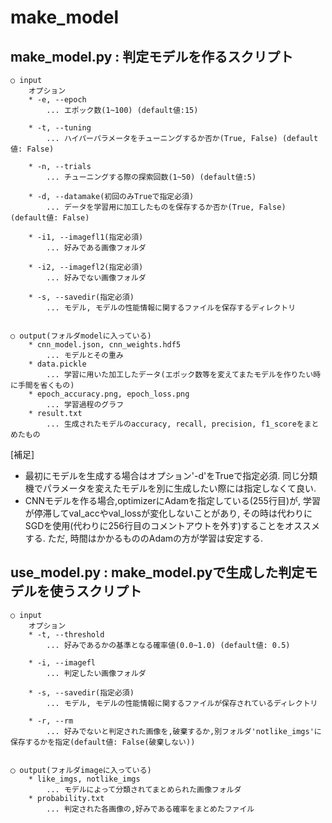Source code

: # make_model
## make_model.py : 判定モデルを作るスクリプト
    ○ input 
        オプション
        * -e, --epoch
            ... エポック数(1~100) (default値:15)

        * -t, --tuning
            ... ハイパーパラメータをチューニングするか否か(True, False) (default値: False)

        * -n, --trials
            ... チューニングする際の探索回数(1~50) (default値:5)

        * -d, --datamake(初回のみTrueで指定必須)
            ... データを学習用に加工したものを保存するか否か(True, False) (default値: False)
            
        * -i1, --imagefl1(指定必須)
            ... 好みである画像フォルダ
            
        * -i2, --imagefl2(指定必須)
            ... 好みでない画像フォルダ

        * -s, --savedir(指定必須)
            ... モデル, モデルの性能情報に関するファイルを保存するディレクトリ


    ○ output(フォルダmodelに入っている)
        * cnn_model.json, cnn_weights.hdf5
            ... モデルとその重み
        * data.pickle
            ... 学習に用いた加工したデータ(エポック数等を変えてまたモデルを作りたい時に手間を省くもの)
        * epoch_accuracy.png, epoch_loss.png
            ... 学習過程のグラフ
        * result.txt
            ... 生成されたモデルのaccuracy, recall, precision, f1_scoreをまとめたもの


[補足]
* 最初にモデルを生成する場合はオプション'-d'をTrueで指定必須. 同じ分類機でパラメータを変えたモデルを別に生成したい際には指定しなくて良い.
* CNNモデルを作る場合,optimizerにAdamを指定している(255行目)が, 学習が停滞してval_accやval_lossが変化しないことがあり, その時は代わりにSGDを使用(代わりに256行目のコメントアウトを外す)することをオススメする. ただ, 時間はかかるもののAdamの方が学習は安定する.

## use_model.py : make_model.pyで生成した判定モデルを使うスクリプト
    ○ input
        オプション
        * -t, --threshold
            ... 好みであるかの基準となる確率値(0.0~1.0) (default値: 0.5)
            
        * -i, --imagefl
            ... 判定したい画像フォルダ

        * -s, --savedir(指定必須)
            ... モデル, モデルの性能情報に関するファイルが保存されているディレクトリ

        * -r, --rm
            ... 好みでないと判定された画像を,破棄するか,別フォルダ'notlike_imgs'に保存するかを指定(default値: False(破棄しない))
            

    ◯ output(フォルダimageに入っている)
        * like_imgs, notlike_imgs
            ... モデルによって分類されてまとめられた画像フォルダ
        * probability.txt
            ... 判定された各画像の,好みである確率をまとめたファイル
..............................
PROMPT: A word-for-word transcription of the entries above, free of images, is what is wanted.

REPLY TO THE EXERCISE:
Source code

: # make_model
## make_model.py : 判定モデルを作るスクリプト
    ○ input 
        オプション
        * -e, --epoch
            ... エポック数(1~100) (default値:15)

        * -t, --tuning
            ... ハイパーパラメータをチューニングするか否か(True, False) (default値: False)

        * -n, --trials
            ... チューニングする際の探索回数(1~50) (default値:5)

        * -d, --datamake(初回のみTrueで指定必須)
            ... データを学習用に加工したものを保存するか否か(True, False) (default値: False)
            
        * -i1, --imagefl1(指定必須)
            ... 好みである画像フォルダ
            
        * -i2, --imagefl2(指定必須)
            ... 好みでない画像フォルダ

        * -s, --savedir(指定必須)
            ... モデル, モデルの性能情報に関するファイルを保存するディレクトリ


    ○ output(フォルダmodelに入っている)
        * cnn_model.json, cnn_weights.hdf5
            ... モデルとその重み
        * data.pickle
            ... 学習に用いた加工したデータ(エポック数等を変えてまたモデルを作りたい時に手間を省くもの)
        * epoch_accuracy.png, epoch_loss.png
            ... 学習過程のグラフ
        * result.txt
            ... 生成されたモデルのaccuracy, recall, precision, f1_scoreをまとめたもの


[補足]
* 最初にモデルを生成する場合はオプション'-d'をTrueで指定必須. 同じ分類機でパラメータを変えたモデルを別に生成したい際には指定しなくて良い.
* CNNモデルを作る場合,optimizerにAdamを指定している(255行目)が, 学習が停滞してval_accやval_lossが変化しないことがあり, その時は代わりにSGDを使用(代わりに256行目のコメントアウトを外す)することをオススメする. ただ, 時間はかかるもののAdamの方が学習は安定する.

## use_model.py : make_model.pyで生成した判定モデルを使うスクリプト
    ○ input
        オプション
        * -t, --threshold
            ... 好みであるかの基準となる確率値(0.0~1.0) (default値: 0.5)
            
        * -i, --imagefl
            ... 判定したい画像フォルダ

        * -s, --savedir(指定必須)
            ... モデル, モデルの性能情報に関するファイルが保存されているディレクトリ

        * -r, --rm
            ... 好みでないと判定された画像を,破棄するか,別フォルダ'notlike_imgs'に保存するかを指定(default値: False(破棄しない))
            

    ◯ output(フォルダimageに入っている)
        * like_imgs, notlike_imgs
            ... モデルによって分類されてまとめられた画像フォルダ
        * probability.txt
            ... 判定された各画像の,好みである確率をまとめたファイル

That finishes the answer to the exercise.